Data entries
__________

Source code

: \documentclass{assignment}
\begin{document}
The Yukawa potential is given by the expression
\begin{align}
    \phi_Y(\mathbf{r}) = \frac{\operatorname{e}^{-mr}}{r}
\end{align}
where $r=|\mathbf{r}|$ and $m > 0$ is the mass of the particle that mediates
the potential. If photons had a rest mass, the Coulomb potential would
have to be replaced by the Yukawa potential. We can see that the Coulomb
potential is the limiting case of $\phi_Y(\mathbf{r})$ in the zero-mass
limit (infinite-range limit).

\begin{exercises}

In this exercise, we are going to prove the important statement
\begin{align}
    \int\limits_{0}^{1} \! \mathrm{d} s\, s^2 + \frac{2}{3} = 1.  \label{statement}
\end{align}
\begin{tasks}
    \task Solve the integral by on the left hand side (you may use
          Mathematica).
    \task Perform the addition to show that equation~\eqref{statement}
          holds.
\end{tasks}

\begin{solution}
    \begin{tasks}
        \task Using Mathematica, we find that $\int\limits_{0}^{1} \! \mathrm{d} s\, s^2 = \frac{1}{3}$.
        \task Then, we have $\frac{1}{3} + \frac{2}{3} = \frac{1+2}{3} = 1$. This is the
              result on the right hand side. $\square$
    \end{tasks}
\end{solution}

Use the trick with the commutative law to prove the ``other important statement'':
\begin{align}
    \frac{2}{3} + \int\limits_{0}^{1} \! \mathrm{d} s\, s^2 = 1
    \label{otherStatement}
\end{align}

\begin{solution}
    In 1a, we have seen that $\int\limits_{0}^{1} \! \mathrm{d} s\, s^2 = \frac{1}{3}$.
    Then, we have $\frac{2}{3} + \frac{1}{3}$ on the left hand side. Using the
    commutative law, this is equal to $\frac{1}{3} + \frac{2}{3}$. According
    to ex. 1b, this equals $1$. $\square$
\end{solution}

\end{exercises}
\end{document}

__________

Every record above should be written out exactly.

## Exercise solution
Source code

: \documentclass{assignment}
\begin{document}
The Yukawa potential is given by the expression
\begin{align}
    \phi_Y(\mathbf{r}) = \frac{\operatorname{e}^{-mr}}{r}
\end{align}
where $r=|\mathbf{r}|$ and $m > 0$ is the mass of the particle that mediates
the potential. If photons had a rest mass, the Coulomb potential would
have to be replaced by the Yukawa potential. We can see that the Coulomb
potential is the limiting case of $\phi_Y(\mathbf{r})$ in the zero-mass
limit (infinite-range limit).

\begin{exercises}

In this exercise, we are going to prove the important statement
\begin{align}
    \int\limits_{0}^{1} \! \mathrm{d} s\, s^2 + \frac{2}{3} = 1.  \label{statement}
\end{align}
\begin{tasks}
    \task Solve the integral by on the left hand side (you may use
          Mathematica).
    \task Perform the addition to show that equation~\eqref{statement}
          holds.
\end{tasks}

\begin{solution}
    \begin{tasks}
        \task Using Mathematica, we find that $\int\limits_{0}^{1} \! \mathrm{d} s\, s^2 = \frac{1}{3}$.
        \task Then, we have $\frac{1}{3} + \frac{2}{3} = \frac{1+2}{3} = 1$. This is the
              result on the right hand side. $\square$
    \end{tasks}
\end{solution}

Use the trick with the commutative law to prove the ``other important statement'':
\begin{align}
    \frac{2}{3} + \int\limits_{0}^{1} \! \mathrm{d} s\, s^2 = 1
    \label{otherStatement}
\end{align}

\begin{solution}
    In 1a, we have seen that $\int\limits_{0}^{1} \! \mathrm{d} s\, s^2 = \frac{1}{3}$.
    Then, we have $\frac{2}{3} + \frac{1}{3}$ on the left hand side. Using the
    commutative law, this is equal to $\frac{1}{3} + \frac{2}{3}$. According
    to ex. 1b, this equals $1$. $\square$
\end{solution}

\end{exercises}
\end{document}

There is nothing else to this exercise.